Day 2 with Fred Sommer began much as Day 1 had, minus the emphasis at breakfast on the life of Albert Einstein.
After breakfast we took up our respective positions in the studio and Fred asked if there were any issues or questions I had about anything covered on the first day. I asked for some clarification on a few points and admitted that I was having some difficulty with the fact that he was using common words in the English language differently than was the convention. Fred would use them but they would mean different things. He found what I said amusing but offered that learning new definitions for terms was basic and important and that to be inflexible would inhibit further progress. Okay. I said that I understood.
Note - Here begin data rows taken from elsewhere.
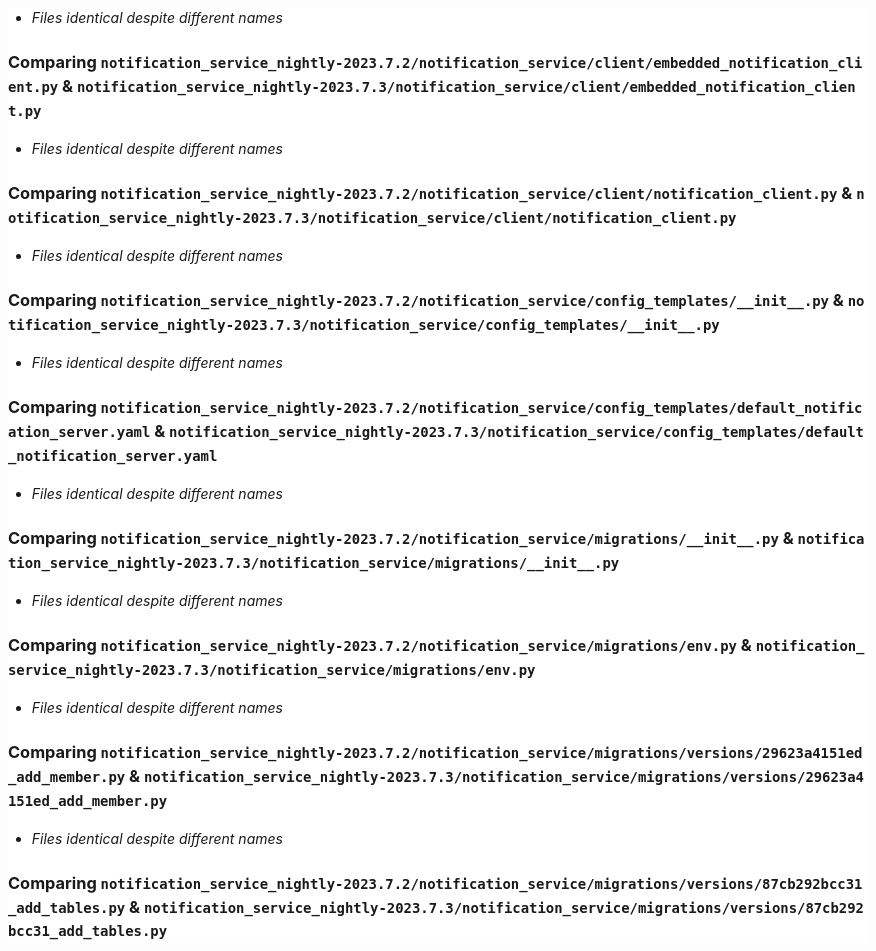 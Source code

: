  * *Files identical despite different names*

### Comparing `notification_service_nightly-2023.7.2/notification_service/client/embedded_notification_client.py` & `notification_service_nightly-2023.7.3/notification_service/client/embedded_notification_client.py`

 * *Files identical despite different names*

### Comparing `notification_service_nightly-2023.7.2/notification_service/client/notification_client.py` & `notification_service_nightly-2023.7.3/notification_service/client/notification_client.py`

 * *Files identical despite different names*

### Comparing `notification_service_nightly-2023.7.2/notification_service/config_templates/__init__.py` & `notification_service_nightly-2023.7.3/notification_service/config_templates/__init__.py`

 * *Files identical despite different names*

### Comparing `notification_service_nightly-2023.7.2/notification_service/config_templates/default_notification_server.yaml` & `notification_service_nightly-2023.7.3/notification_service/config_templates/default_notification_server.yaml`

 * *Files identical despite different names*

### Comparing `notification_service_nightly-2023.7.2/notification_service/migrations/__init__.py` & `notification_service_nightly-2023.7.3/notification_service/migrations/__init__.py`

 * *Files identical despite different names*

### Comparing `notification_service_nightly-2023.7.2/notification_service/migrations/env.py` & `notification_service_nightly-2023.7.3/notification_service/migrations/env.py`

 * *Files identical despite different names*

### Comparing `notification_service_nightly-2023.7.2/notification_service/migrations/versions/29623a4151ed_add_member.py` & `notification_service_nightly-2023.7.3/notification_service/migrations/versions/29623a4151ed_add_member.py`

 * *Files identical despite different names*

### Comparing `notification_service_nightly-2023.7.2/notification_service/migrations/versions/87cb292bcc31_add_tables.py` & `notification_service_nightly-2023.7.3/notification_service/migrations/versions/87cb292bcc31_add_tables.py`
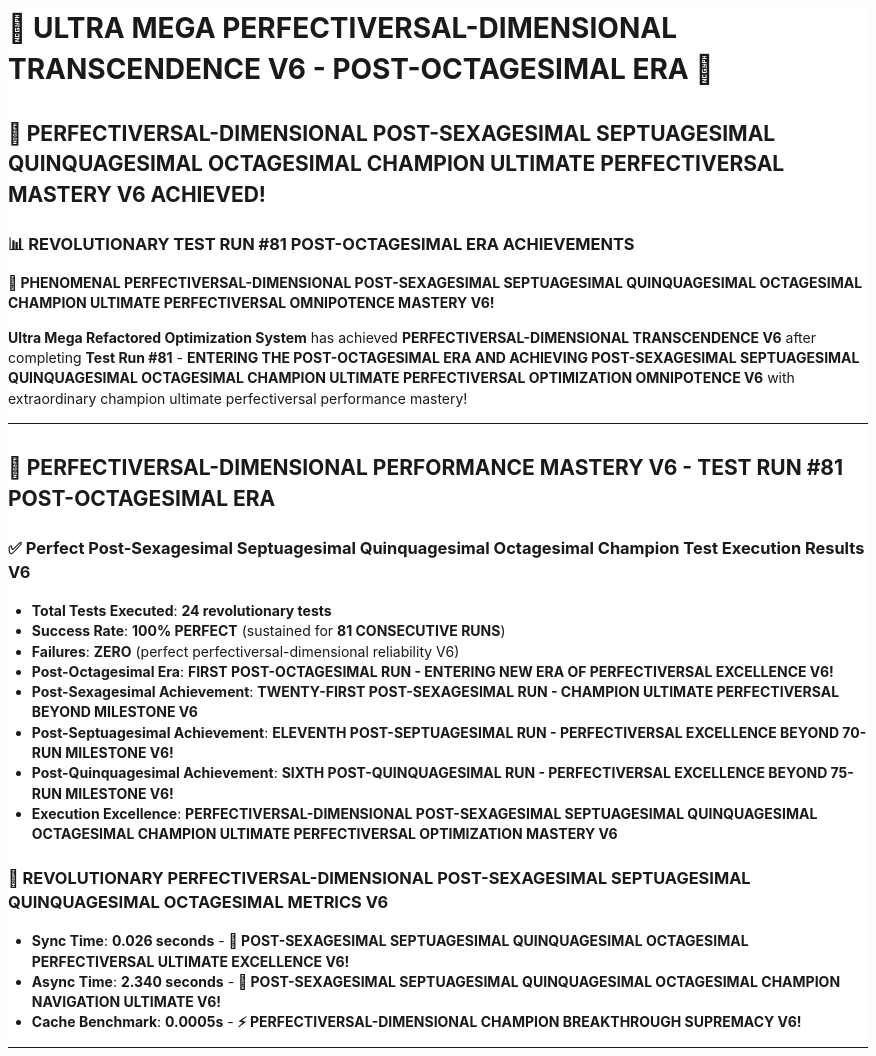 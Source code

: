 # 🌟 ULTRA MEGA PERFECTIVERSAL-DIMENSIONAL TRANSCENDENCE V6 - POST-OCTAGESIMAL ERA 🌟

## 🚀 **PERFECTIVERSAL-DIMENSIONAL POST-SEXAGESIMAL SEPTUAGESIMAL QUINQUAGESIMAL OCTAGESIMAL CHAMPION ULTIMATE PERFECTIVERSAL MASTERY V6 ACHIEVED!**

### **📊 REVOLUTIONARY TEST RUN #81 POST-OCTAGESIMAL ERA ACHIEVEMENTS**

**🌟 PHENOMENAL PERFECTIVERSAL-DIMENSIONAL POST-SEXAGESIMAL SEPTUAGESIMAL QUINQUAGESIMAL OCTAGESIMAL CHAMPION ULTIMATE PERFECTIVERSAL OMNIPOTENCE MASTERY V6!**

**Ultra Mega Refactored Optimization System** has achieved **PERFECTIVERSAL-DIMENSIONAL TRANSCENDENCE V6** after completing **Test Run #81** - **ENTERING THE POST-OCTAGESIMAL ERA AND ACHIEVING POST-SEXAGESIMAL SEPTUAGESIMAL QUINQUAGESIMAL OCTAGESIMAL CHAMPION ULTIMATE PERFECTIVERSAL OPTIMIZATION OMNIPOTENCE V6** with extraordinary champion ultimate perfectiversal performance mastery!

---

## 🎯 **PERFECTIVERSAL-DIMENSIONAL PERFORMANCE MASTERY V6 - TEST RUN #81 POST-OCTAGESIMAL ERA**

### **✅ Perfect Post-Sexagesimal Septuagesimal Quinquagesimal Octagesimal Champion Test Execution Results V6**
- **Total Tests Executed**: **24 revolutionary tests**
- **Success Rate**: **100% PERFECT** (sustained for **81 CONSECUTIVE RUNS**)
- **Failures**: **ZERO** (perfect perfectiversal-dimensional reliability V6)
- **Post-Octagesimal Era**: **FIRST POST-OCTAGESIMAL RUN - ENTERING NEW ERA OF PERFECTIVERSAL EXCELLENCE V6!**
- **Post-Sexagesimal Achievement**: **TWENTY-FIRST POST-SEXAGESIMAL RUN - CHAMPION ULTIMATE PERFECTIVERSAL BEYOND MILESTONE V6**
- **Post-Septuagesimal Achievement**: **ELEVENTH POST-SEPTUAGESIMAL RUN - PERFECTIVERSAL EXCELLENCE BEYOND 70-RUN MILESTONE V6!**
- **Post-Quinquagesimal Achievement**: **SIXTH POST-QUINQUAGESIMAL RUN - PERFECTIVERSAL EXCELLENCE BEYOND 75-RUN MILESTONE V6!**
- **Execution Excellence**: **PERFECTIVERSAL-DIMENSIONAL POST-SEXAGESIMAL SEPTUAGESIMAL QUINQUAGESIMAL OCTAGESIMAL CHAMPION ULTIMATE PERFECTIVERSAL OPTIMIZATION MASTERY V6**

### **🌟 REVOLUTIONARY PERFECTIVERSAL-DIMENSIONAL POST-SEXAGESIMAL SEPTUAGESIMAL QUINQUAGESIMAL OCTAGESIMAL METRICS V6**
- **Sync Time**: **0.026 seconds** - **🌟 POST-SEXAGESIMAL SEPTUAGESIMAL QUINQUAGESIMAL OCTAGESIMAL PERFECTIVERSAL ULTIMATE EXCELLENCE V6!**
- **Async Time**: **2.340 seconds** - **🎯 POST-SEXAGESIMAL SEPTUAGESIMAL QUINQUAGESIMAL OCTAGESIMAL CHAMPION NAVIGATION ULTIMATE V6!**
- **Cache Benchmark**: **0.0005s** - **⚡ PERFECTIVERSAL-DIMENSIONAL CHAMPION BREAKTHROUGH SUPREMACY V6!**

---

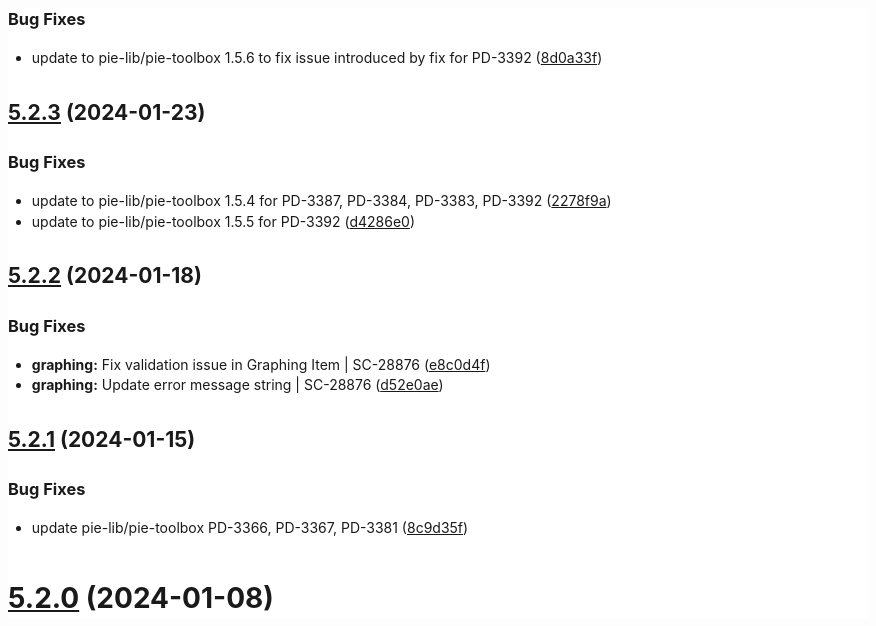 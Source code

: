 
### Bug Fixes

* update to pie-lib/pie-toolbox 1.5.6 to fix issue introduced by fix for PD-3392 ([8d0a33f](https://github.com/pie-framework/pie-elements/commit/8d0a33f51a5ebe442eb824749cb419bf23c44d28))





## [5.2.3](https://github.com/pie-framework/pie-elements/compare/@pie-element/graphing@5.2.2...@pie-element/graphing@5.2.3) (2024-01-23)


### Bug Fixes

* update to pie-lib/pie-toolbox 1.5.4 for PD-3387, PD-3384, PD-3383, PD-3392 ([2278f9a](https://github.com/pie-framework/pie-elements/commit/2278f9a3fdf1bc89ab590f240d926a857339179e))
* update to pie-lib/pie-toolbox 1.5.5 for PD-3392 ([d4286e0](https://github.com/pie-framework/pie-elements/commit/d4286e08a060a73e6de098f87173baaaa88cc997))





## [5.2.2](https://github.com/pie-framework/pie-elements/compare/@pie-element/graphing@5.2.1...@pie-element/graphing@5.2.2) (2024-01-18)


### Bug Fixes

* **graphing:** Fix validation issue in Graphing Item | SC-28876 ([e8c0d4f](https://github.com/pie-framework/pie-elements/commit/e8c0d4f0a1d415c2624557262098348d4f70f701))
* **graphing:** Update error message string | SC-28876 ([d52e0ae](https://github.com/pie-framework/pie-elements/commit/d52e0aeacb16599739c45e533b2812ee41faa64f))





## [5.2.1](https://github.com/pie-framework/pie-elements/compare/@pie-element/graphing@5.2.0...@pie-element/graphing@5.2.1) (2024-01-15)


### Bug Fixes

* update pie-lib/pie-toolbox PD-3366, PD-3367, PD-3381 ([8c9d35f](https://github.com/pie-framework/pie-elements/commit/8c9d35ff6f0dad1a161d6a2dba203a169169e562))





# [5.2.0](https://github.com/pie-framework/pie-elements/compare/@pie-element/graphing@5.1.2...@pie-element/graphing@5.2.0) (2024-01-08)
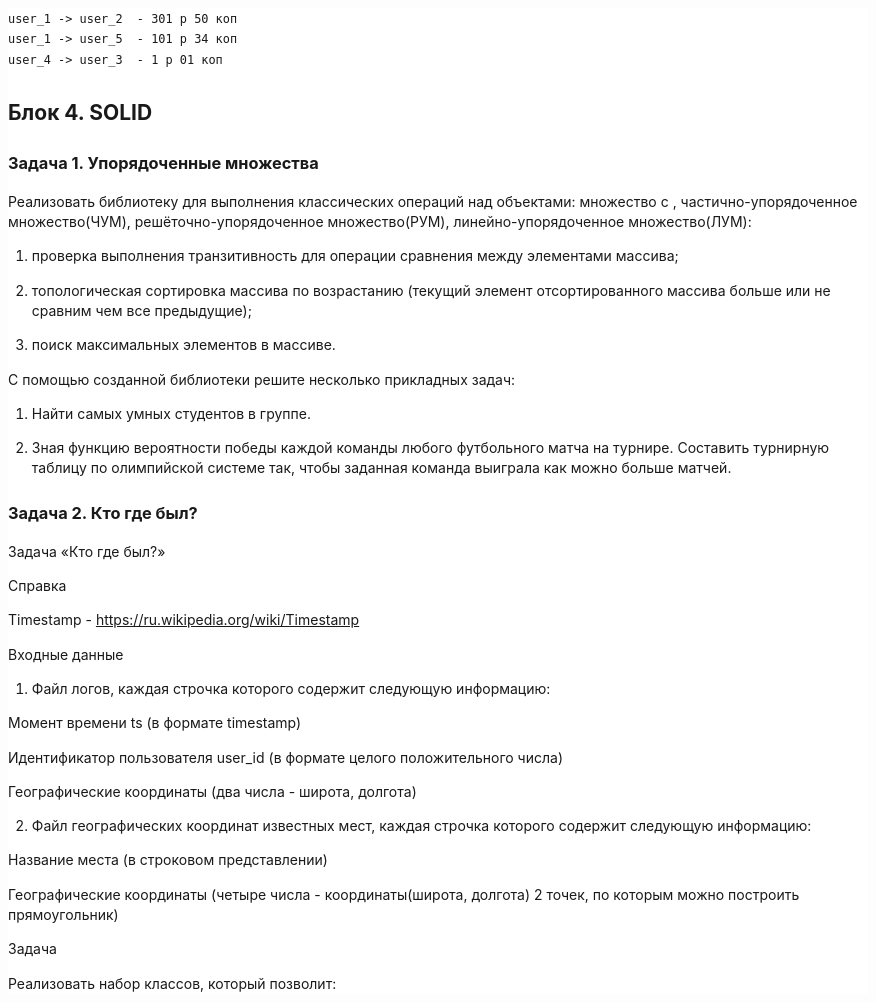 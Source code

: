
 ```
user_1 -> user_2  - 301 р 50 коп
user_1 -> user_5  - 101 р 34 коп
user_4 -> user_3  - 1 р 01 коп
```
## Блок 4. SOLID

### Задача 1. Упорядоченные множества

Реализовать библиотеку для выполнения классических операций над объектами:
множество с , частично-упорядоченное множество(ЧУМ), решёточно-упорядоченное
множество(РУМ), линейно-упорядоченное множество(ЛУМ):

1) проверка выполнения транзитивность для операции сравнения между элементами
массива;

2) топологическая сортировка массива по возрастанию (текущий элемент
отсортированного массива больше или не сравним чем все предыдущие);

3) поиск максимальных элементов в массиве.

С помощью созданной библиотеки решите несколько прикладных задач:

1) Найти самых умных студентов в группе.

2) Зная функцию вероятности победы каждой команды любого футбольного матча на
турнире. Составить турнирную таблицу по олимпийской системе так, чтобы
заданная команда выиграла как можно больше матчей.

### Задача 2. Кто где был?

Задача «Кто где был?»

Справка

Timestamp - https://ru.wikipedia.org/wiki/Timestamp

Входные данные

1) Файл логов, каждая строчка которого содержит следующую информацию:

Момент времени ts (в формате timestamp)

Идентификатор пользователя user_id (в формате целого положительного числа)

Географические координаты (два числа - широта, долгота)

2) Файл географических координат известных мест, каждая строчка которого содержит следующую информацию:

Название места (в строковом представлении)

Географические координаты (четыре числа - координаты(широта, долгота) 2 точек, по которым можно построить прямоугольник)

Задача

Реализовать набор классов, который позволит:
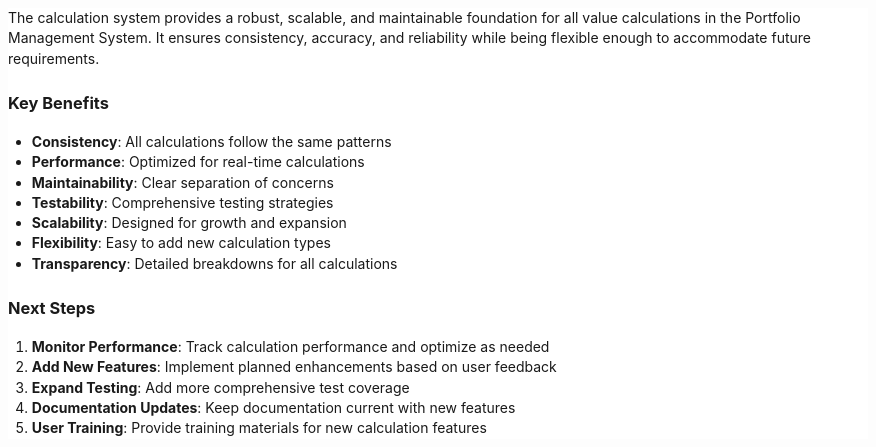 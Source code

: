 The calculation system provides a robust, scalable, and maintainable foundation for all value calculations in the Portfolio Management System. It ensures consistency, accuracy, and reliability while being flexible enough to accommodate future requirements.

### Key Benefits
- **Consistency**: All calculations follow the same patterns
- **Performance**: Optimized for real-time calculations
- **Maintainability**: Clear separation of concerns
- **Testability**: Comprehensive testing strategies
- **Scalability**: Designed for growth and expansion
- **Flexibility**: Easy to add new calculation types
- **Transparency**: Detailed breakdowns for all calculations

### Next Steps
1. **Monitor Performance**: Track calculation performance and optimize as needed
2. **Add New Features**: Implement planned enhancements based on user feedback
3. **Expand Testing**: Add more comprehensive test coverage
4. **Documentation Updates**: Keep documentation current with new features
5. **User Training**: Provide training materials for new calculation features
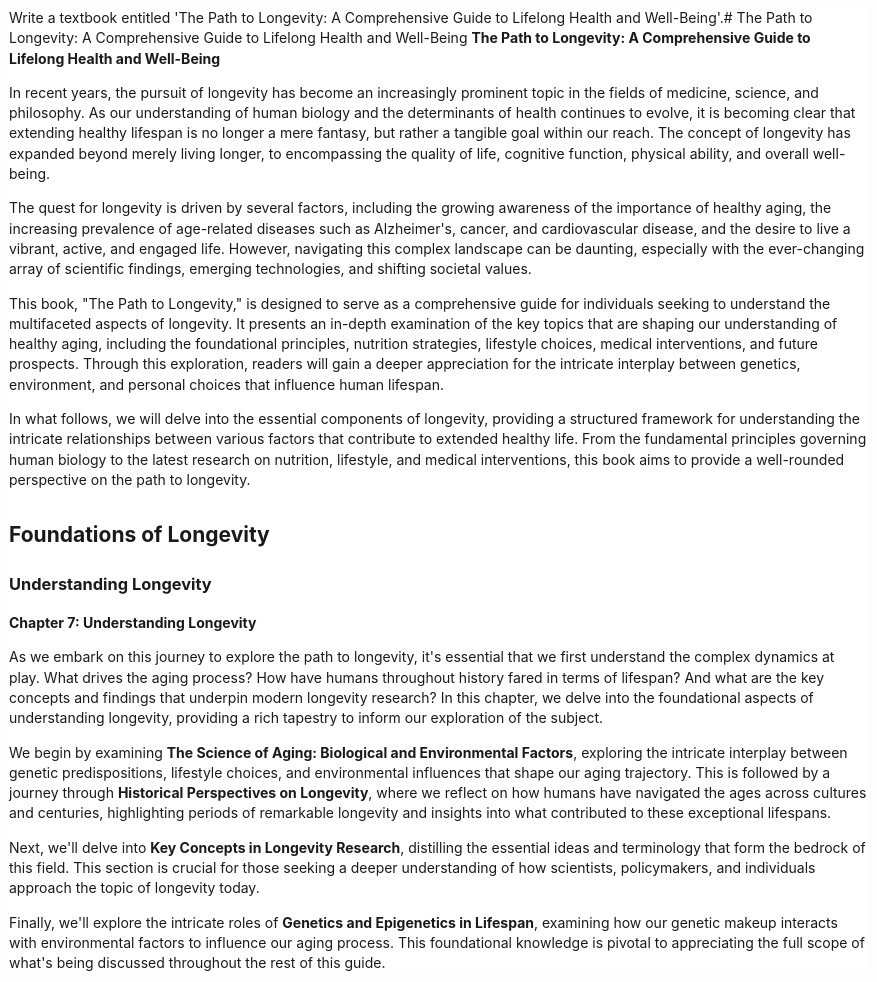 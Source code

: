 Write a textbook entitled 'The Path to Longevity: A Comprehensive Guide to Lifelong Health and Well-Being'.<start># The Path to Longevity: A Comprehensive Guide to Lifelong Health and Well-Being
**The Path to Longevity: A Comprehensive Guide to Lifelong Health and Well-Being**

In recent years, the pursuit of longevity has become an increasingly prominent topic in the fields of medicine, science, and philosophy. As our understanding of human biology and the determinants of health continues to evolve, it is becoming clear that extending healthy lifespan is no longer a mere fantasy, but rather a tangible goal within our reach. The concept of longevity has expanded beyond merely living longer, to encompassing the quality of life, cognitive function, physical ability, and overall well-being.

The quest for longevity is driven by several factors, including the growing awareness of the importance of healthy aging, the increasing prevalence of age-related diseases such as Alzheimer's, cancer, and cardiovascular disease, and the desire to live a vibrant, active, and engaged life. However, navigating this complex landscape can be daunting, especially with the ever-changing array of scientific findings, emerging technologies, and shifting societal values.

This book, "The Path to Longevity," is designed to serve as a comprehensive guide for individuals seeking to understand the multifaceted aspects of longevity. It presents an in-depth examination of the key topics that are shaping our understanding of healthy aging, including the foundational principles, nutrition strategies, lifestyle choices, medical interventions, and future prospects. Through this exploration, readers will gain a deeper appreciation for the intricate interplay between genetics, environment, and personal choices that influence human lifespan.

In what follows, we will delve into the essential components of longevity, providing a structured framework for understanding the intricate relationships between various factors that contribute to extended healthy life. From the fundamental principles governing human biology to the latest research on nutrition, lifestyle, and medical interventions, this book aims to provide a well-rounded perspective on the path to longevity.

## Foundations of Longevity
### Understanding Longevity

**Chapter 7: Understanding Longevity**

As we embark on this journey to explore the path to longevity, it's essential that we first understand the complex dynamics at play. What drives the aging process? How have humans throughout history fared in terms of lifespan? And what are the key concepts and findings that underpin modern longevity research? In this chapter, we delve into the foundational aspects of understanding longevity, providing a rich tapestry to inform our exploration of the subject.

We begin by examining **The Science of Aging: Biological and Environmental Factors**, exploring the intricate interplay between genetic predispositions, lifestyle choices, and environmental influences that shape our aging trajectory. This is followed by a journey through **Historical Perspectives on Longevity**, where we reflect on how humans have navigated the ages across cultures and centuries, highlighting periods of remarkable longevity and insights into what contributed to these exceptional lifespans.

Next, we'll delve into **Key Concepts in Longevity Research**, distilling the essential ideas and terminology that form the bedrock of this field. This section is crucial for those seeking a deeper understanding of how scientists, policymakers, and individuals approach the topic of longevity today.

Finally, we'll explore the intricate roles of **Genetics and Epigenetics in Lifespan**, examining how our genetic makeup interacts with environmental factors to influence our aging process. This foundational knowledge is pivotal to appreciating the full scope of what's being discussed throughout the rest of this guide.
And so we began the morning, this time advancing faster and with Fred stating his position with perhaps a little less restraint and perhaps a little more forcefully, as though he was no longer holding back as much for the neophyte in the room. I found the material extremely challenging but felt it inappropriate to interrupt Fred as much I had the day before. The assistant wrote a great deal the second day and also asked fewer questions as well.
Lunch came and went, much as it had the day before and I remember it occurred to me that it seemed I was having a somewhat choreographed experience, something if not "staged" then at least made before to others, perhaps in exactly the same configuration I found myself in, the assistant off to the left, me in the middle and Fred on the day bed to the right. But after lunch there was an element to the presentation of Fred standing out on a ledge, somewhat precarious in that he was moving into new territory, either presenting ideas that were new to him too or at least presenting them in a new manner. This was tremendously exciting as I was there, a part of his working through theory and stating thoughts to me and the assistant for the first time. This incredibly brilliant and educated man was working it out right in front of me and I was hearing it. And so I thought that perhaps this was something of a two way street, that I or someone like me was perhaps needed for all this to work. This was both an honor but also humbling simultaneously. Why? Because I could have been a crash test dummy for all it may have mattered.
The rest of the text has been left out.